◆ Task to carry out
Give the entries back exactly as they stand, but without pictures.
◇ ◇ ◇ ◇ ◇
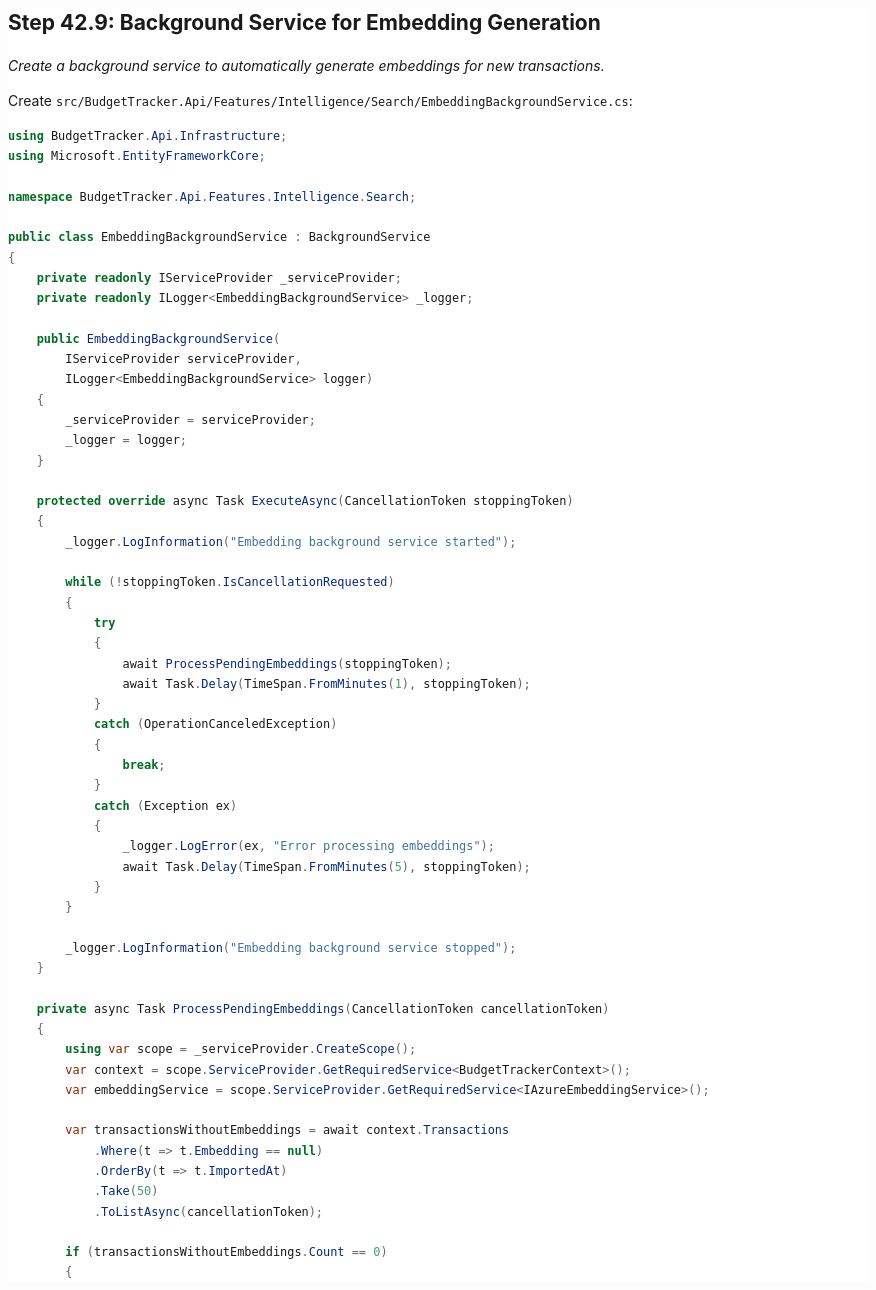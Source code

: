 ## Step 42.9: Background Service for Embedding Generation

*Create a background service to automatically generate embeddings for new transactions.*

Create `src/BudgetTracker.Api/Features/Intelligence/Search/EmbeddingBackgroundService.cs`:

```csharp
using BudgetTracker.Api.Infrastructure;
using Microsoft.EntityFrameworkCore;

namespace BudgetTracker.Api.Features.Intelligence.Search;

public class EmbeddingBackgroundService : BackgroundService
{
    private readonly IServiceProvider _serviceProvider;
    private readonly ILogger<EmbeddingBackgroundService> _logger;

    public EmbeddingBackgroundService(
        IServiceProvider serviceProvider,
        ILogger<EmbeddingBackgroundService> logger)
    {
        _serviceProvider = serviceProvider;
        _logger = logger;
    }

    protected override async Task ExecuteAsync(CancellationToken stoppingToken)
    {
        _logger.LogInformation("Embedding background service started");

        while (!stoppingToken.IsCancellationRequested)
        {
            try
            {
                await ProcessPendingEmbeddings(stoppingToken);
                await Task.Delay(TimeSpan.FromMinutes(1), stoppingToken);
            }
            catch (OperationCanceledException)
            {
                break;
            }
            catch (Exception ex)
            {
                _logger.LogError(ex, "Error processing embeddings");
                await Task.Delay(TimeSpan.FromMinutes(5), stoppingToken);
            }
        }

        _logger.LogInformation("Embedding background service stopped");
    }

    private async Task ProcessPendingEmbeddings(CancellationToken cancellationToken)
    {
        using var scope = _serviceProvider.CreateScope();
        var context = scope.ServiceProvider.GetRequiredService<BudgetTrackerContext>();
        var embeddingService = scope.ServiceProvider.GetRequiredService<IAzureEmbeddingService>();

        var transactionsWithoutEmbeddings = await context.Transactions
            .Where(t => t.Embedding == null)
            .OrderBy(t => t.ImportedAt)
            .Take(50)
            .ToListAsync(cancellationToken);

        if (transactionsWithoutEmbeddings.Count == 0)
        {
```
◇ ◇ ◇ ◇ ◇
◆ Task result
Source code

: ## Step 42.9: Background Service for Embedding Generation

*Create a background service to automatically generate embeddings for new transactions.*

Create `src/BudgetTracker.Api/Features/Intelligence/Search/EmbeddingBackgroundService.cs`:

```csharp
using BudgetTracker.Api.Infrastructure;
using Microsoft.EntityFrameworkCore;

namespace BudgetTracker.Api.Features.Intelligence.Search;

public class EmbeddingBackgroundService : BackgroundService
{
    private readonly IServiceProvider _serviceProvider;
    private readonly ILogger<EmbeddingBackgroundService> _logger;

    public EmbeddingBackgroundService(
        IServiceProvider serviceProvider,
        ILogger<EmbeddingBackgroundService> logger)
    {
        _serviceProvider = serviceProvider;
        _logger = logger;
    }

    protected override async Task ExecuteAsync(CancellationToken stoppingToken)
    {
        _logger.LogInformation("Embedding background service started");

        while (!stoppingToken.IsCancellationRequested)
        {
            try
            {
                await ProcessPendingEmbeddings(stoppingToken);
                await Task.Delay(TimeSpan.FromMinutes(1), stoppingToken);
            }
            catch (OperationCanceledException)
            {
                break;
            }
            catch (Exception ex)
            {
                _logger.LogError(ex, "Error processing embeddings");
                await Task.Delay(TimeSpan.FromMinutes(5), stoppingToken);
            }
        }

        _logger.LogInformation("Embedding background service stopped");
    }

    private async Task ProcessPendingEmbeddings(CancellationToken cancellationToken)
    {
        using var scope = _serviceProvider.CreateScope();
        var context = scope.ServiceProvider.GetRequiredService<BudgetTrackerContext>();
        var embeddingService = scope.ServiceProvider.GetRequiredService<IAzureEmbeddingService>();

        var transactionsWithoutEmbeddings = await context.Transactions
            .Where(t => t.Embedding == null)
            .OrderBy(t => t.ImportedAt)
            .Take(50)
            .ToListAsync(cancellationToken);

        if (transactionsWithoutEmbeddings.Count == 0)
        {
```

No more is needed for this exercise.